Hello everyone,
I have an Intel board (D915GEV/D915GRF) with an onboard i8xx TCO timer
watchdog on it. I compiled a kernel and tried to make it reset my
machine, but it simply doesn't. I use Linus Linux tree (GIT HEAD), the
following watchdog related configuration:
CONFIG_WATCHDOG=y
CONFIG_WATCHDOG_NOWAYOUT=y
CONFIG_I6300ESB_WDT=y
CONFIG_I8XX_TCO=y
I tried to test the watchdog using the following:
cat > /dev/watchdog
and wait a few minutes, but that doesn't reset my machine. dmesg shows the
following:
(webfarm) [~] dmesg | grep TCO
i8xx TCO timer: heartbeat value must be 2<heartbeat<39, using 30
i8xx TCO timer: initialized (0x0460). heartbeat=30 sec (nowayout=1)
lspci is this:
0000:00:00.0 Host bridge: Intel Corp. 915G/P/GV Processor to I/O Controller (rev 04)

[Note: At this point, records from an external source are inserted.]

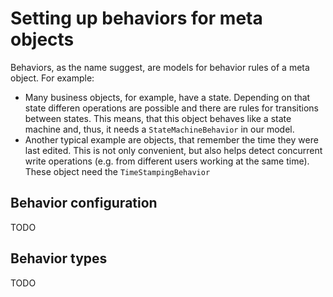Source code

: # Setting up behaviors for meta objects

Behaviors, as the name suggest, are models for behavior rules of a meta object. For example:

- Many business objects, for example, have a state. Depending on that state differen operations are possible and there are rules for transitions between states. This means, that this object behaves like a state machine and, thus, it needs a `StateMachineBehavior` in our model. 
- Another typical example are objects, that remember the time they were last edited. This is not only convenient, but also helps detect concurrent write operations (e.g. from different users working at the same time). These object need the `TimeStampingBehavior`

## Behavior configuration

TODO

## Behavior types

TODO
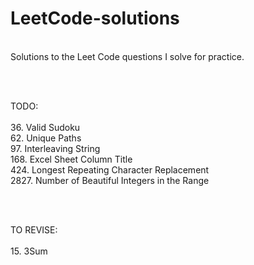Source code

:# LeetCode-solutions
<br>
Solutions to the Leet Code questions I solve for practice.

<br> <br>

TODO:
<br> <br>
36. Valid Sudoku <br>
62. Unique Paths <br>
97. Interleaving String <br>
168. Excel Sheet Column Title <br>
424. Longest Repeating Character Replacement <br>
2827. Number of Beautiful Integers in the Range <br>

<br><br>

TO REVISE:
<br> <br>
15. 3Sum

0000:00:01.0 PCI bridge: Intel Corp. 915G/P/GV PCI Express Root Port (rev 04)
0000:00:02.0 VGA compatible controller: Intel Corp. 82915G Express Chipset Family Graphics Controller (rev 04)

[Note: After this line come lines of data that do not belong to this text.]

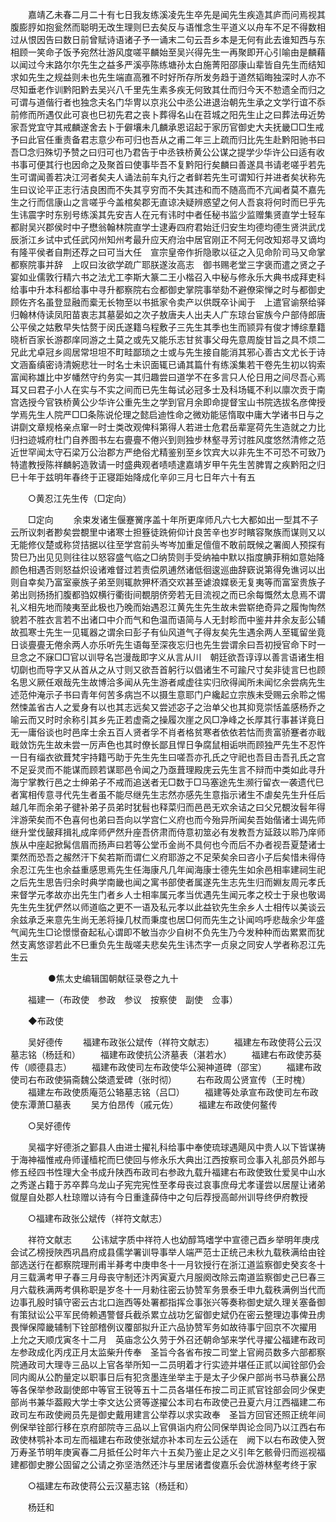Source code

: <!-- { "loadSidebar": true } -->
　　嘉靖乙未春二月二十有七日我友练溪凌先生卒先是闻先生疾造其庐而问焉视其腹膨脝如抱瓮然而聪明无改生理则巳去矣反与语惟念生平道义以舟车不足不得数相过从恨因告曰数日前曾赋诗语诸子予一诵末二句云吾乡本是无何有此去谁知西与东相顾一笑命子饭予宛然壮游风度嗟平麟始至吴兴得先生一再聚即开心引喻由是麟藉以闻过今末路尔尔先生之益多严溪亭陈练塘孙太白施菁阳邵康山辈皆自先生而结知求如先生之规益则未也先生端直高雅不时好所存所发务趋于道然韬晦独深时人亦不尽知垂老作训黔阳黔去吴兴八千里先生素多疾无何致其仕而归今天不愸遗全而归之可谓与道偕行者也独念夫名门华冑以京兆公中丞公进退治朝先生承之文学行谊不忝前修而所遇仅此可哀也巳初先君之丧卜葬得名山在苕城之阳先生止之曰葬法毋近势家吾党宜守其戒麟遂舍去卜于僻壤未几麟承恩诏起于家历官御史大夫抚畿□□生戒予曰此官任重责备君志意少布可归也吾从之甫二年三上疏而归比先生赴黔阳驰书曰吾□念归殊切予赞之曰归可也乃君告于中丞铁桥黄公公谋之提学少华许公曰适有收书事可便其行也因命之及聚首曰使事毕吾不复黔阳行矣麟曰善遂具书请老嗟乎若先生可谓闻善若决江河者矣夫人诵法前车丸行之者鲜若先生可谓知行并进者矣状称先生曰议论平正志行洁良困而不失其亨穷而不失其违和而不随高而不亢闻者莫不嘉先生之行而信康山之言嗟乎今盖棺矣郡无直谅决疑辨惑望之何人吾哀将何时而巳乎先生讳震字时东别号练溪其先安吉人在元有讳时中者任秘书监少监赠集贤直学士轻车都尉吴兴郡侯时中子懋翁翰林院直学士逮寿四府君始迁归安生均德均德生贤洪武戊辰浙江乡试中式任武冈州知州考最升应天府治中居官刚正不阿无何改知郑寻又谪均有隆平侯者自荆还荐之曰可当大任　宣宗皇帝作折隐歌以征之入见命阶司马又命掌都察院事并辞　上叹曰汝欲学疏广耶朕遂汝高志　御书赐老堂三字褒而遣之贤之子宴如业儒敦行精六书之法尤工李斯大篆二王小楷召入中秘与修永乐大典书成拜吏科给事中升本科都给事中寻升都察院右佥都御史掌院事举劾不避僚寀惮之时与都御史顾佐齐名虽登显融而槖无长物至以书抵家令卖产以供既卒讣闻于　上遣官谕祭给驿归翰林侍读凤阳苗衷志其墓晏如之次子敖唐夫人出夫人广东琼台宦族今户部侍郎唐公平侯之姑敷早失怙赘于闵氏遂籍乌程敷子三先生其季也生而颕异有俊才博综羣籍晓析百家长游郡庠同游之土莫之或先又能乐志甘贫事父母先意周旋甘旨之具不烦二兄此尤卓冠乡闾居常坦坦不町畦鄙琐之士或与先生接自能消其邪心善古文尤长于诗文涵畜缜密诗清婉悲壮一时名士未识面辄已诵其篇什有练溪集若干卷先生初以钩索富闻称雄比中岁幡然守约务实一其归趣尝曰道学不在多言只人伦日用之间尽吾心焉耳又曰君子小人在实与不实之间而已先生每试必冠多士及科场辄不利以廪次贡于南宫选授今官铁桥黄公少华许公重先生之学到官月余即命提督宝山书院选拔名彦俾授学焉先生人院严□□条陈说伦理之懿启迪性命之微劝能惩惰取中庸大学诸书日与之讲劘文章规格亲点窜一时士类改观俾科第得人若进士危君岳辈寔荷先生造就之力比归扫迹城府杜门自养图书左右亹亹不倦兴到则独步林壑寻芳讨胜风度悠然清修之范近世罕闻太守石梁万公治郡方严绝俗尤精鉴别至乡饮宾大以非先生不可恐不可致乃特遣教授陈祥麟躬造敦请一时盛典观者啧啧逮嘉靖岁甲午先生苦脾胃之疾黔阳之归巳十年于兹明年春终于正寝距始降成化辛卯三月七日年六十有五 

　　○黄忍江先生传（□定向） 

　　□定向 
　　余束发诸生偃蹇黉序盖十年所更庠师凡六七大都如出一型其不子云所议刺者尠矣尝覩里中诸寒士担簦徒跣俯仰计良苦辛也岁时矉容聚族而谋则又以无能修仪楚或称贷拮据以往至学宫前头岑岑加重足儃儃不敢前既候之署阍人预探有贽巳乃出见见则往往以怒容盛气临之□纳贽则手受纳袖中默以指度腆菲稍如意始降颜色相遇否则怒益炽设诸难督过若责偿夙逋然诸低徊逡巡曲辞窽说第得免谯诃以出则自幸矣乃富室豪族子弟至则辄款狎杯酒交欢甚至谑浪媟亵无复夷等而富室贵族子弟出则扬扬扪腹都驺奴横行衢街间覩朋侪旁若无目流视之而已余每慨然太息焉不谓礼义相先地而陵夷至此极也乃晚而始遇忍江黄先生先生故未尝崭绝奇异之履恂恂然貌若不胜衣言若不出诸口中介而气和色温而语简与人无封畛而中鉴井井余友彭公辅故孤寒士先生一见辄器之谓余曰彭子有仙风道气子得友矣先生遇余两人至辄留坐竟日谈亹亹无倦余两人亦乐听先生语每至深夜忘归也先生尝谓余曰吾初授官命下时一旦念之不寐□□官以训导名岂漫哉即字义从言从川　朝廷欲吾谆谆以善言语诸生相切劘也而导字又从首从之从寸则又欲吾首躬行以倡诸生不可踰尺寸矣非徒言巳也顾名思义厥任艰哉先生故博洽多闻从先生游者咸虚往实归欣得闻所未闻忆余尝病先生述范仲淹示子书曰青年何苦多病岂不以摄生意耶门户纔起立宗族未受赐云余聆之惕然悚盖省古人之爱身有以也其志远矣又尝述宓子之治单父也其抑竞崇恬盖感杨乔之喻云而又时时余称引其乡先正若虚斋之操履次崖之风□净峰之长厚其行事甚详竟日无一庸俗谈也时邑庠士余五百人贤者孚不肖者格贫寒者依依若怙而贵富骄蹇者亦戢戢敛饬先生故未尝一厉声色也其时僚长鄙且悍日争腐鼠相诟哄而顾独严先生不忍忤一日有缁衣欲葺梵宇持籍丐助于先生先生曰嗟吾亦孔氏之守祀也吾目击吾孔氏之宫不足妥灵而不能谋而顾若谋耶邑令闻之乃亟葺理殿庑云先生言不辩而中类如此寻升海宁掌教行邑之士绅弟子不戒而追送者无□数于□马塞途先生濒行留衣一袭遗代巳者寓相传意寻代先生者虽不能尽继先生志然亦感先生意指示诸生不虐矣先生升任后越几年而余弟子徤补弟子员弟时犹髫也释菜归而邑邑无欢余诘之曰父兄覩汝髫年得泮游荣矣而不色喜何也弟曰吾向以学宫仁义府也而今殆异所闻矣吾始偕诸士谒先师继升堂伐皷拜揖礼成庠师俨然升座吾侪肃而侍意初筮必有发教吾方延跂以聆乃庠师族从中座起掀髯信眉而扬声曰若等公堂币金尚不具何也今而后不办者视吾夏楚诸士栗然而恐吾之赧然汗下矣若斯而谓仁义府耶游之不足荣矣余曰咨小子后矣惜未得侍余忍江先生也余益重感思焉先生任海康凡几年闻海康士德先生如余邑相率建祠生祀之后先生思告归余时典学南畿也闻之寓书部使者属遂先生志先生归而婣友周元孝氏来督学元孝故亦出先生门者乡人士相率属元孝当优遇先生闻元孝之校士于泉也敬谒先生先生犹俨然以师道临之更不一语及私元孝以此益钦先生余乡人士相传以美谈云余兹承乏来意先生尚无恙将操几杖而秉度也居□何而先生之讣闻呜呼悲哉余少年盛气闻先生□论憬憬奋起私心谓即不敏当亦少自树不负先生乃今发种种而齿累累而犹然支离悠谬若此不巳重负先生哉嗟夫悲矣先生讳杰字一贞泉之同安人学者称忍江先生云 

　　
　　●焦太史编辑国朝献征录卷之九十 

　　福建一（布政使　参政　参议　按察使　副使　佥事） 

　　◆布政使 

　　吴好德传 
　　福建布政张公斌传（祥符文献志） 
　　福建左布政使蒋公云汉墓志铭（杨廷和） 
　　福建布政使抗公济墓表（湛若水） 
　　福建右布政使苏葵传（顺德县志） 
　　福建布政使司左布政使华公昶神道碑（邵宝） 
　　福建布政使司右布政使狷斋魏公棨遗爱碑（张时彻） 
　　右布政周公贤宣传（王时槐） 
　　福建左布政使质庵范公辂墓志铭（吕□） 
　　福建等处承宣布政使司左布政使东潭萧□墓表 
　　吴方伯昂传（戚元佐） 
　　福建左布政使何鳌传 

　　○吴好德传 

　　吴福字好德浙之鄞县人由进士擢礼科给事中奉使琉球遇飓风中贵人以下皆谋祷于海神福惟戒舟师谨樯柁而巳使回与修永乐大典出江西按察司佥事入礼部员外郎与修五经四书性理大全书成升陕西布政司右参政九载升福建右布政使致仕爱吴中山水之秀遂占籍于苏卒葬乌龙山子宪完宪性至孝母丧过哀事庶母尤孝谨尝以居屋让诸弟僦屋自处郡人杜琼赠以诗有今日重逢薛侍中之句后荐授高邮州训导终伊府教授 

　　○福建布政张公斌传（祥符文献志） 

　　祥符文献志 
　　公讳斌字质中祥符人也幼醇笃嗜学中宣德己酉乡举明年庚戌会试乙榜授陜西巩昌府成县儒学署训导事举人端严范士正统己未秋九载秩满给由铨部选送行在都察院理刑甫半朞考中庚申冬十一月钦授行在浙江道监察御史癸亥冬十月三载满考甲子春三月母丧守制还汴丙寅夏六月服阕改除云南道监察御史己巳春三月六载秩满两考俱称职是岁冬十一月勑往密云协赞军务景泰壬申九载秩满例当代而边事孔殷时镇守密云古北口迤西等处署都指挥佥事张兴等奏称御史斌久理关塞备御有策狱讼公平军民倚赖遇警督兵截杀累立战功乞留御史斌仍在密云整理边事俾丑虏畏惮保障畿辅制下铨部稽例议覆部拟升正六品协赞军务如故待事宁回京不次擢用　上允之天顺戊寅冬十二月　英庙念公久劳于外召还朝命邹来学代寻擢公福建布政司左参政成化丙戌正月太监柴升传奉　圣旨今各省布按二司堂上官阙员数多六部都察院通政司大理寺三品以上官各举所知一二员明着才行实迹并堪任正贰以闻铨部仍会同内阁从公酌量定以职事日后有犯贪墨连坐举主于是太子少保户部尚书马恭襄公昂等各保举参政副使郎中等官王锐等五十二员各堪任布按二司正贰官铨部会同少保吏部尚书兼华葢殿大学士李文达公贤等遂擢公本司右布政使己丑夏六月江西福建二布政司左布政使阙员先是御史戴用建言公举荐以求实政奉　圣旨方回官还照正统年间例保举铨部行移在京府部院寺三品以上官俱诣内府公同保举舆论佥同乃以江西右布政使林鹗补本司左而福建右布政使张斌亦补本司左云公适在　阙下以右布政使入贺　万寿圣节明年庚寅春二月抵任公时年六十五矣乃鉴止足之义引年乞骸骨归而巡视福建都御史滕公固留之公请之弥坚浩然还汴与里居诸耆俊嘉乐会优游林壑考终于家 

　　○福建左布政使蒋公云汉墓志铭（杨廷和） 

　　杨廷和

0000:00:1c.0 PCI bridge: Intel Corp. 82801FB/FBM/FR/FW/FRW (ICH6 Family) PCI Express Port 1 (rev 03)
0000:00:1c.1 PCI bridge: Intel Corp. 82801FB/FBM/FR/FW/FRW (ICH6 Family) PCI Express Port 2 (rev 03)

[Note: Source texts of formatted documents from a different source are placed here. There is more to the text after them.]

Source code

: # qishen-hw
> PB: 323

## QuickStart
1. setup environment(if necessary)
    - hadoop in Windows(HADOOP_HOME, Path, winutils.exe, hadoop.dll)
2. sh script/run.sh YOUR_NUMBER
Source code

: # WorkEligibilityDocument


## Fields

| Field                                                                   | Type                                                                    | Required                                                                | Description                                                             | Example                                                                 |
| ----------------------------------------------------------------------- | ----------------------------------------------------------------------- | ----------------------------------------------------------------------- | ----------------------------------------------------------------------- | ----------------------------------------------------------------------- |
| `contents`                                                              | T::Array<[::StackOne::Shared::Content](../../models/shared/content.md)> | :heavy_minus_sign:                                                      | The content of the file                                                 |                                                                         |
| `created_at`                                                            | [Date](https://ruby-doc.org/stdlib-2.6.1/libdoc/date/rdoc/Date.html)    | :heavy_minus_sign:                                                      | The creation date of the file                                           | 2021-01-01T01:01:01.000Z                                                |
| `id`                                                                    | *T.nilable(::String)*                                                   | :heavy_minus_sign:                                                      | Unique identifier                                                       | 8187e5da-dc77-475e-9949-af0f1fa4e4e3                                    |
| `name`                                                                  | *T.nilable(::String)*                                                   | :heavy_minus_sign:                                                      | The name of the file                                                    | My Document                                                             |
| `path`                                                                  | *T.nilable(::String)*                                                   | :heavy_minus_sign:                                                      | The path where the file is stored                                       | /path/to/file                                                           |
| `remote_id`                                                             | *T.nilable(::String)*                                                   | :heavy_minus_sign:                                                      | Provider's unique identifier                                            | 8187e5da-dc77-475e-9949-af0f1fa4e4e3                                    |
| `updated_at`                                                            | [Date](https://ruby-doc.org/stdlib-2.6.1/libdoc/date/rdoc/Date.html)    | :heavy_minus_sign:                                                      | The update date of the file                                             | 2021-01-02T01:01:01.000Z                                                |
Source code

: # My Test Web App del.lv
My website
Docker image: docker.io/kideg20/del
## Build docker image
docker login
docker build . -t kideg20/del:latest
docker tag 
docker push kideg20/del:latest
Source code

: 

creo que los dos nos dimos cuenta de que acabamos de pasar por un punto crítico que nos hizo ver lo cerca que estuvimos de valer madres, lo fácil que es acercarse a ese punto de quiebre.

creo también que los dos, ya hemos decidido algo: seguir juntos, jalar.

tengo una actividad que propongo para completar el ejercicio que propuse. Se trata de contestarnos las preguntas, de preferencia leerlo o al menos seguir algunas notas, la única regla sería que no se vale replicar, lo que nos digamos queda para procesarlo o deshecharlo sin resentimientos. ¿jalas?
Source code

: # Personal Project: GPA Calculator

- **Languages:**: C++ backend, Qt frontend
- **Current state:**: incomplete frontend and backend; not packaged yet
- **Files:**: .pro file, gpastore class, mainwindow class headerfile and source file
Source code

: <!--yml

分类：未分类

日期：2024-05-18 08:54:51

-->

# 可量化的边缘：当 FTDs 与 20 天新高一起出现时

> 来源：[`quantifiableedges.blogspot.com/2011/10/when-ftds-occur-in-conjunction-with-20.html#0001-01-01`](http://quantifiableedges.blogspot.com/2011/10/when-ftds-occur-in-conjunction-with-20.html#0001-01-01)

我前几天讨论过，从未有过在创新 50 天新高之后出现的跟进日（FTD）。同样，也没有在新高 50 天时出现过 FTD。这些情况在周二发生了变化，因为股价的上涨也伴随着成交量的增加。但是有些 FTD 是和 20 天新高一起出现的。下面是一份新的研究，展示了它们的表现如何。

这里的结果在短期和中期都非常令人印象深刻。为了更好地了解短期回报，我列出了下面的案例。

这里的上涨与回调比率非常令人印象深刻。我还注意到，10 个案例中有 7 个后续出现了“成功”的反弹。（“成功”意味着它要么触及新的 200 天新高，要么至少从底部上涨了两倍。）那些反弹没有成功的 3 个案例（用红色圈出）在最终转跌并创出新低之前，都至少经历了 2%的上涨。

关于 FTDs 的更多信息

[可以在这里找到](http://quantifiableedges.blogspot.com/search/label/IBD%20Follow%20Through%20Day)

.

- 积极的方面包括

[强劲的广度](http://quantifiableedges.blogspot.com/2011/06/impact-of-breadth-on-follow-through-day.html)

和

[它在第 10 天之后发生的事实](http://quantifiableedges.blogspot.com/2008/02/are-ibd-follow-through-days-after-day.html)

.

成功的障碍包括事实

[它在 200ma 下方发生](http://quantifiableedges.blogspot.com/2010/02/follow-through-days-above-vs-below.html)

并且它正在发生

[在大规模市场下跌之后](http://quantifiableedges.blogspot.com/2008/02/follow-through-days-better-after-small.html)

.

0000:00:1c.2 PCI bridge: Intel Corp. 82801FB/FBM/FR/FW/FRW (ICH6 Family) PCI Express Port 3 (rev 03)
0000:00:1c.3 PCI bridge: Intel Corp. 82801FB/FBM/FR/FW/FRW (ICH6 Family) PCI Express Port 4 (rev 03)
0000:00:1d.0 USB Controller: Intel Corp. 82801FB/FBM/FR/FW/FRW (ICH6 Family) USB UHCI #1 (rev 03)
0000:00:1d.1 USB Controller: Intel Corp. 82801FB/FBM/FR/FW/FRW (ICH6 Family) USB UHCI #2 (rev 03)
0000:00:1d.2 USB Controller: Intel Corp. 82801FB/FBM/FR/FW/FRW (ICH6 Family) USB UHCI #3 (rev 03)
0000:00:1d.3 USB Controller: Intel Corp. 82801FB/FBM/FR/FW/FRW (ICH6 Family) USB UHCI #4 (rev 03)
0000:00:1d.7 USB Controller: Intel Corp. 82801FB/FBM/FR/FW/FRW (ICH6 Family) USB2 EHCI Controller (rev 03)
0000:00:1e.0 PCI bridge: Intel Corp. 82801 PCI Bridge (rev d3)
0000:00:1f.0 ISA bridge: Intel Corp. 82801FB/FR (ICH6/ICH6R) LPC Interface Bridge (rev 03)
0000:00:1f.1 IDE interface: Intel Corp. 82801FB/FBM/FR/FW/FRW (ICH6 Family) IDE Controller (rev 03)
0000:00:1f.2 IDE interface: Intel Corp. 82801FB/FW (ICH6/ICH6W) SATA Controller (rev 03)
0000:00:1f.3 SMBus: Intel Corp. 82801FB/FBM/FR/FW/FRW (ICH6 Family) SMBus Controller (rev 03)
0000:04:00.0 Ethernet controller: Marvell Technology Group Ltd.: Unknown device 4361 (rev 17)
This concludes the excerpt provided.